It is easy to mock the EU’s ambitions in defence – for decades it has produced a lot of verbiage and focused more on building institutions than on real military capabilities. It did some peacekeeping but NATO was the serious military organisation. NATO still is the serious organisation, even with questions over America’s commitment to the Atlantic alliance. But the full-scale invasion of Ukraine has prompted Europe – broadly-defined, including the UK – to raise its game in defence. 

European governments are spending more. In June 2025 NATO adopted a target of spending 3.5 per cent of GDP on defence by 2035, plus another 1.5 per cent on related spending. Defence budgets had already been rising. The EU as a whole reached the earlier NATO target of 2 per cent during 2025. The EU, the UK and Norway now spend about €485 billion a year on defence, compared with €305 billion in 2022. And more of that spending is going on investment in equipment and R&D: for the EU member-states it reached €106 billion in 2024 – 31 per cent of total defence spending – and in 2025 probably went up to €130 billion. 
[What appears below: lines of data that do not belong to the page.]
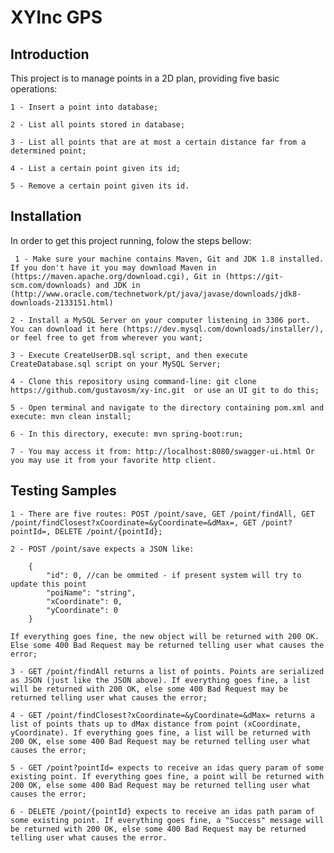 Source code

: # XYInc GPS

## Introduction

This project is to manage points in a 2D plan, providing five basic operations:

    1 - Insert a point into database;

    2 - List all points stored in database;

    3 - List all points that are at most a certain distance far from a determined point;
    
    4 - List a certain point given its id;
    
    5 - Remove a certain point given its id.

## Installation

In order to get this project running, folow the steps bellow:

     1 - Make sure your machine contains Maven, Git and JDK 1.8 installed. If you don't have it you may download Maven in (https://maven.apache.org/download.cgi), Git in (https://git-scm.com/downloads) and JDK in (http://www.oracle.com/technetwork/pt/java/javase/downloads/jdk8-downloads-2133151.html)
   
    2 - Install a MySQL Server on your computer listening in 3306 port. You can download it here (https://dev.mysql.com/downloads/installer/), or feel free to get from wherever you want;
    
    3 - Execute CreateUserDB.sql script, and then execute CreateDatabase.sql script on your MySQL Server;

    4 - Clone this repository using command-line: git clone https://github.com/gustavosm/xy-inc.git  or use an UI git to do this;

    5 - Open terminal and navigate to the directory containing pom.xml and execute: mvn clean install;
    
    6 - In this directory, execute: mvn spring-boot:run;
    
    7 - You may access it from: http://localhost:8080/swagger-ui.html Or you may use it from your favorite http client.

## Testing Samples

    1 - There are five routes: POST /point/save, GET /point/findAll, GET /point/findClosest?xCoordinate=&yCoordinate=&dMax=, GET /point?pointId=, DELETE /point/{pointId};
   
    2 - POST /point/save expects a JSON like:
		
		{
  			"id": 0, //can be ommited - if present system will try to update this point
 			"poiName": "string",
  			"xCoordinate": 0,
  			"yCoordinate": 0
		}
    	
	If everything goes fine, the new object will be returned with 200 OK. Else some 400 Bad Request may be returned telling user what causes the error;

    3 - GET /point/findAll returns a list of points. Points are serialized as JSON (just like the JSON above). If everything goes fine, a list will be returned with 200 OK, else some 400 Bad Request may be returned telling user what causes the error;

    4 - GET /point/findClosest?xCoordinate=&yCoordinate=&dMax= returns a list of points thats up to dMax distance from point (xCoordinate, yCoordinate). If everything goes fine, a list will be returned with 200 OK, else some 400 Bad Request may be returned telling user what causes the error;

    5 - GET /point?pointId= expects to receive an idas query param of some existing point. If everything goes fine, a point will be returned with 200 OK, else some 400 Bad Request may be returned telling user what causes the error;
    
    6 - DELETE /point/{pointId} expects to receive an idas path param of some existing point. If everything goes fine, a "Success" message will be returned with 200 OK, else some 400 Bad Request may be returned telling user what causes the error.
Germany is a big part of this shift. The previous government of Olaf Scholz found an extra €100 billion for defence in an off-budget fund, while the current Merz government has changed the constitution to ensure that defence spending does not count in the calculation of compliance with the country’s fiscal rules. Merz has committed to spending 3.5 per cent of GDP on defence by 2029, which is about €195 billion, and has promised to build the strongest army in Europe.  

The EU is playing an increasingly important role in the European defence industry – and von der Leyen has made that industry one of her priorities. One can argue about the exact role that the Commission should play – von der Leyen is always looking to extend its role – but she is right that the EU can help to reduce the fragmentation and duplication that have plagued Europe’s defence industries and armed forces, for example by providing financial incentives for common procurement. A succession of programmes with hard-to-remember acronyms – EDIRPA, ASAP, EDIP and now SAFE (which includes €150 billion of cheap loans) – have sought to encourage European firms to work together. The next MFF will be an important step forward: the Commission’s initial proposal is to spend €131 billion over seven years on defence and security (a fivefold increase on the present MFF). That sort of financial clout will enable the Commission to play a role in shaping the way the industry develops. 
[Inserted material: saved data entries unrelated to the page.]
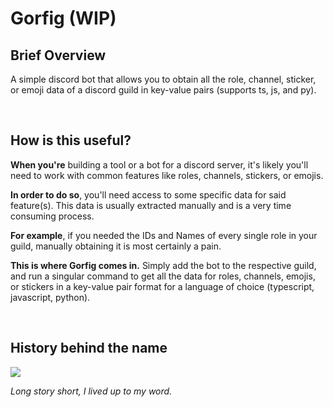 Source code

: # Gorfig (WIP)

## **Brief Overview**

A simple discord bot that allows you to obtain all the role, channel, sticker, or emoji data of a discord guild in key-value pairs (supports ts, js, and py).

<br>

## **How is this useful?**

**When you're** building a tool or a bot for a discord server, it's likely you'll need to work with common features like roles, channels, stickers, or emojis.

**In order to do so**, you'll need access to some specific data for said feature(s). This data is usually extracted manually and is a very time consuming process.

**For example**, if you needed the IDs and Names of every single role in your guild, manually obtaining it is most certainly a pain.

**This is where Gorfig comes in.** Simply add the bot to the respective guild, and run a singular command to get all the data for roles, channels, emojis, or stickers in a key-value pair format for a language of choice (typescript, javascript, python).

<br>

## **History behind the name**

<img src="https://media.discordapp.net/attachments/864826842707132446/930168180964462612/unknown.png" />

_Long story short, I lived up to my word._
Of course, the most important decisions will still be those taken in national capitals. But there, too, the Commission is helping. It has pushed through a ‘national escape clause’ which allows national governments to increase defence spending by up to 1.5 per cent of GDP over four years, without breaking EU rules on deficits. These increases are much needed. The International Institute for Strategic Studies has pointed out that although Russia’s economy is much smaller than that of NATO’s European members, in terms of purchasing power parity its defence spending is about the same. 

Evidently, credible European defence requires much more than money. For example, can Germany build the kind of war-fighting culture that imbues the British and French armed forces? Can the EU make it easier to move military equipment around Europe? Will a sufficient proportion of European defence budgets be spent on militarily-useful equipment? And can European governments do a better job of scaling up defence production rapidly? Having said all that, bigger defence budgets are an essential precondition for effective defence, and several of Europe’s most important leaders seem to understand what is needed. 
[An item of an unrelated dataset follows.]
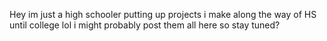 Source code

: Hey im just a high schooler putting up projects i make along the way of HS until college lol i might probably post them all here so stay tuned?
More flexible institutions 

Another source of optimism is the growing discussion of the need for greater institutional flexibility. The persistence of the EU’s unanimity rule in several key areas of policy-making sometimes leads to painfully slow decision-making and can result in the EU lowering its ambitions. Yet voting rules are themselves subject to unanimity and there is no prospect of all 27 members agreeing to extend qualified majority voting. 

Macron has in the past suggested that the EU needs more ‘differentiated integration’, and at various times has called for the countries in the euro or those with advanced military capabilities to move forwards on their own. The rationale is that slow coaches should not constrain the more ambitious from integrating faster. 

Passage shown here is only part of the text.